Let $G$ be a finite group that acts on a set $X$ faithfully and transitively. Additionally we have $|G| > |X| > 1$. Show that there is no $x\in X$ such that its stabilizer is a normal subgroup of $G$.
I managed to show that we always have $e \subsetneq G_x \subsetneq G$, so the stabilizer is never a trivial normal subgroup. But other than that I'm stuck.
On
By transitivity, all the stabilizers are conjugate. If any of them was normal, they would be all equal, hence one, say $H$. But then the kernel (= intersection of all the stabilizers) would be again $H$, which is not trivial because $|H|=\frac{|G|}{|X|}>1$, by assumption. Contradiction.
On
Here's a nonelementary way of proving the statement, using character theory.

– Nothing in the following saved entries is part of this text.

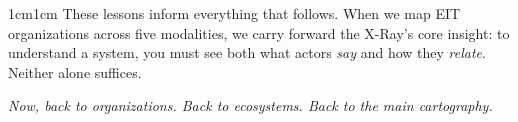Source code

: \documentclass[../main.tex]{subfiles}
\begin{document}
\begin{adjustwidth}{1cm}{1cm}
These lessons inform everything that follows. When we map EIT organizations across five modalities, we carry forward the X-Ray's core insight: to understand a system, you must see both what actors \textit{say} and how they \textit{relate}. Neither alone suffices.

\vspace{1cm}

\begin{center}
\textit{Now, back to organizations. Back to ecosystems. Back to the main cartography.}
\end{center}

\vspace{0.5cm}

\begin{center}
\end{center}

\end{adjustwidth}

\closeintermezzo
\end{document}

Let $x\in X$ and suppose that $G_x\unlhd G$, or equivalently, $\text{Core}_G(G_x)=G_x$. If $G$ acts transitively on $X$ then the induced character $(1_{G_x})^G$ is the permutation character of the action. This is, $$(1_{G_x})^G(g)=|\{x\in X: gx=x\}|, \text{ for each }g\in G.$$ As the action is faithful, the only $g\in G$ such that $gx=x$ for all $x\in X$ is $g=1$. Hence, $\ker(1_{G_x})^G=1$. But, $$1=\ker(1_{G_x})^G=\bigcap_{g\in G}(\ker 1_{G_x})^g=\bigcap_{g\in G}(G_x)^g=\text{Core}_G(G_x)=G_x,$$ which is a contradiction to $1\subsetneq G_x$, as you proved.
On
Here's another approach. As it is mentioned, $1<G_x$, for every $x\in X$. I'll introduced a conjugate of an element in $G_x$, such that this conjugate does not belong to $G_x$.

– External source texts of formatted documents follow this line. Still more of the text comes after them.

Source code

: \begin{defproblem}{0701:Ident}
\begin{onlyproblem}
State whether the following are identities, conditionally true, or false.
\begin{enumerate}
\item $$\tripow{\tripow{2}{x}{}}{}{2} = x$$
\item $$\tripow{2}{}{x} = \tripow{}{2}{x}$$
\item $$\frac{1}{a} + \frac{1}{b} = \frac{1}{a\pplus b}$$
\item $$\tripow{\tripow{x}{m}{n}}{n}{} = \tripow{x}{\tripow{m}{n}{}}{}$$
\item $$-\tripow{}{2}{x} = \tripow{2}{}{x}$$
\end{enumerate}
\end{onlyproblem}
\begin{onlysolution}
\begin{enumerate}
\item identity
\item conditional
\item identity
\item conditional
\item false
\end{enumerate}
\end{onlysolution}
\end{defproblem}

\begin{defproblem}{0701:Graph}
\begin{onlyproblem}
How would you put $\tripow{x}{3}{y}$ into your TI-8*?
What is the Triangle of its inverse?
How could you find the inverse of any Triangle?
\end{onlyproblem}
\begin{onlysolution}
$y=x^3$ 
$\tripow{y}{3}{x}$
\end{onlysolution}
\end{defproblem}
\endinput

Let $1\ne h\in G_x$. As the action is faithful there exists $y\in X$, such that $hy\ne y$, and also there exists $g\in G$ such that $gx=y$ (which implies $g^{-1}y=x$), since the action is transitive. Now we can see that $$(g^{-1}hg)x=g^{-1}hy\ne g^{-1}y=x$$.

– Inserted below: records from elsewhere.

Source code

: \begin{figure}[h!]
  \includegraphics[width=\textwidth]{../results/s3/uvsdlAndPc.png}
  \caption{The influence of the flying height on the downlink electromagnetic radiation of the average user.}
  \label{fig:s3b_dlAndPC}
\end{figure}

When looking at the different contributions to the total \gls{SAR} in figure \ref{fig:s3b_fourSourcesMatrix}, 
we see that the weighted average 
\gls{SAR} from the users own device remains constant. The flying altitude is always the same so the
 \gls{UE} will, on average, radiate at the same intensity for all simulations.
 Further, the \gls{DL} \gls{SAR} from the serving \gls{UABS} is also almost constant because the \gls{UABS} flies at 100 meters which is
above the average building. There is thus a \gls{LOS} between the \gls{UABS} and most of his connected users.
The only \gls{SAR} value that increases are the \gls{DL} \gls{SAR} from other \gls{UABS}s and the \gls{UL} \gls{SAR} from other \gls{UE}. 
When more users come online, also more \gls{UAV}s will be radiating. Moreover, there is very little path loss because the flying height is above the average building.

Assume there is $x \in X$ such that $G_x \triangleleft G$. Then for any $g \in G$, $g G_x g^{-1} = G_x$. That is, for any $h \in G_x$ $$ ghg^{-1} x = x $$ This implies that $h$ stablizes $g^{-1}x$. Since $g$ and $h$ are arbitrary, $G_x$ stablizes every element in $G \cdot x$. The transitivity implies that $G \cdot x = X$. So $G_x$ stablizes any $y \in X$. Then the faithfulness implies $G_x = \{e\}$. And you have showed that $G_x = \{e\}$ is impossible.